(Stored records)
_____
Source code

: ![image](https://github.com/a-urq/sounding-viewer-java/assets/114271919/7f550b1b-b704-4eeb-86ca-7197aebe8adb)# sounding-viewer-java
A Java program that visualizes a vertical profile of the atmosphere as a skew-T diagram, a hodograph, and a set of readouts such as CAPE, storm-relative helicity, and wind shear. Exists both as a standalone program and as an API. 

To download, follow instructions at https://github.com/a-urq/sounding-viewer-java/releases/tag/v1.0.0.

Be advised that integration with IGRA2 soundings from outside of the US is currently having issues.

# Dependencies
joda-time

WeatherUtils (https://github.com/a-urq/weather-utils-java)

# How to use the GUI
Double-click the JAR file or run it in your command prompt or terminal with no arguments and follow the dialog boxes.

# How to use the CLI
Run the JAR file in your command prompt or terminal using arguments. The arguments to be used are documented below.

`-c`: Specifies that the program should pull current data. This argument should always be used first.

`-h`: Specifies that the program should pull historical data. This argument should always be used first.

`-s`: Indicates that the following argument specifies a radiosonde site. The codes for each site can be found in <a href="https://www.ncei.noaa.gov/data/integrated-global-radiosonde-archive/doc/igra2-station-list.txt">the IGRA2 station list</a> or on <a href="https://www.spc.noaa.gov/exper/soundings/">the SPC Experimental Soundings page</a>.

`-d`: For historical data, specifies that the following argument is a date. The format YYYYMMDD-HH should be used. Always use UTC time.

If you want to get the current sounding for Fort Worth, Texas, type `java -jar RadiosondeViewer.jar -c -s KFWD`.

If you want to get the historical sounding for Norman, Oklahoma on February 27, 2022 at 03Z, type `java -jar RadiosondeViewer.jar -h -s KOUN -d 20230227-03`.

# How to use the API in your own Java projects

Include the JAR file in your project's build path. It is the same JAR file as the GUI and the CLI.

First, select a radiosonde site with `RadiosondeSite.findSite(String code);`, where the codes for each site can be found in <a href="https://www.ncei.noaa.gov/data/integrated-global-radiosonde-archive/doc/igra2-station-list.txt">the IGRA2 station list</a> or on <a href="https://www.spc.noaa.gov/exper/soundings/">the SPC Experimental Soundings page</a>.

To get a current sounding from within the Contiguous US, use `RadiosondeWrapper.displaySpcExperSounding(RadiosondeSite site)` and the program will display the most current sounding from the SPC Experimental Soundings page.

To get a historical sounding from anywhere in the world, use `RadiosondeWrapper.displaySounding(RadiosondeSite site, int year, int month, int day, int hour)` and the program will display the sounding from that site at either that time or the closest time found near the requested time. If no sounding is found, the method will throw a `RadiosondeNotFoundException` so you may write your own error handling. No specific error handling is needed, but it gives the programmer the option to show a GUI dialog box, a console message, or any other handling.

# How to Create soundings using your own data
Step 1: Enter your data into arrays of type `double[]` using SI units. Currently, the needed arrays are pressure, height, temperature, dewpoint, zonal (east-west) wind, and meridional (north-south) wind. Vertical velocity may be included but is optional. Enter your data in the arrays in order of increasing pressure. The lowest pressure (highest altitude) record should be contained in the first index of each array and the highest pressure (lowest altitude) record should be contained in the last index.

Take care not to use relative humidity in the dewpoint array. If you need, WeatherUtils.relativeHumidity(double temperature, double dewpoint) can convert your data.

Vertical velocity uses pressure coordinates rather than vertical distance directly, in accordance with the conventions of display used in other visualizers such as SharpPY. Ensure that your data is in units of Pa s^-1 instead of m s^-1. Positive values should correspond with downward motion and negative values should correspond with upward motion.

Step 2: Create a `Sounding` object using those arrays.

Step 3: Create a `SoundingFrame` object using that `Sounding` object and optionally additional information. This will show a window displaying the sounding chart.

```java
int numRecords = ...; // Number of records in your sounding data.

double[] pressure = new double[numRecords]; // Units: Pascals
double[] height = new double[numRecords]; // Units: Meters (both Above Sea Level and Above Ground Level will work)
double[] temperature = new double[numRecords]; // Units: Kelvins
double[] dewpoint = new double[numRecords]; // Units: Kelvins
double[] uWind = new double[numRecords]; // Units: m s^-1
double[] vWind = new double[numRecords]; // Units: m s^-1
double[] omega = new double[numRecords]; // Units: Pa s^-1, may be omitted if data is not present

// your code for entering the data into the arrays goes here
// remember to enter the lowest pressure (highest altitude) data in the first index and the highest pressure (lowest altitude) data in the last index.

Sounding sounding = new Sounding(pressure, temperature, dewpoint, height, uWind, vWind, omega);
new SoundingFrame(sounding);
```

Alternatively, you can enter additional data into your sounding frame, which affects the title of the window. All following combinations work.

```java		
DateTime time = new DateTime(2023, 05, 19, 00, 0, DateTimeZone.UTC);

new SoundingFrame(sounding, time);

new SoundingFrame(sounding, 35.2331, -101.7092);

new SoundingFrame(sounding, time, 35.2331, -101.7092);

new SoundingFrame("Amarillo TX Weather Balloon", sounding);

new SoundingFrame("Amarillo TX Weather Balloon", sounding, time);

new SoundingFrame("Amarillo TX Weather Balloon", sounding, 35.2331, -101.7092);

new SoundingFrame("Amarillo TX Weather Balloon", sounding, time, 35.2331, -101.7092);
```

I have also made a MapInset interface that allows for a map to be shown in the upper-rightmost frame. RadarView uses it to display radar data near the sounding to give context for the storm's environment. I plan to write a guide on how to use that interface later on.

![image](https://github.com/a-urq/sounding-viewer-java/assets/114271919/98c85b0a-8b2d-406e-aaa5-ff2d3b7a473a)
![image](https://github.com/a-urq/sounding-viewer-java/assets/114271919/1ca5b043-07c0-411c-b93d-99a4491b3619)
_____
— Task statement —
Every line above holding the string "archive" should be listed.

— Answer section —
`-s`: Indicates that the following argument specifies a radiosonde site. The codes for each site can be found in <a href="https://www.ncei.noaa.gov/data/integrated-global-radiosonde-archive/doc/igra2-station-list.txt">the IGRA2 station list</a> or on <a href="https://www.spc.noaa.gov/exper/soundings/">the SPC Experimental Soundings page</a>.
First, select a radiosonde site with `RadiosondeSite.findSite(String code);`, where the codes for each site can be found in <a href="https://www.ncei.noaa.gov/data/integrated-global-radiosonde-archive/doc/igra2-station-list.txt">the IGRA2 station list</a> or on <a href="https://www.spc.noaa.gov/exper/soundings/">the SPC Experimental Soundings page</a>.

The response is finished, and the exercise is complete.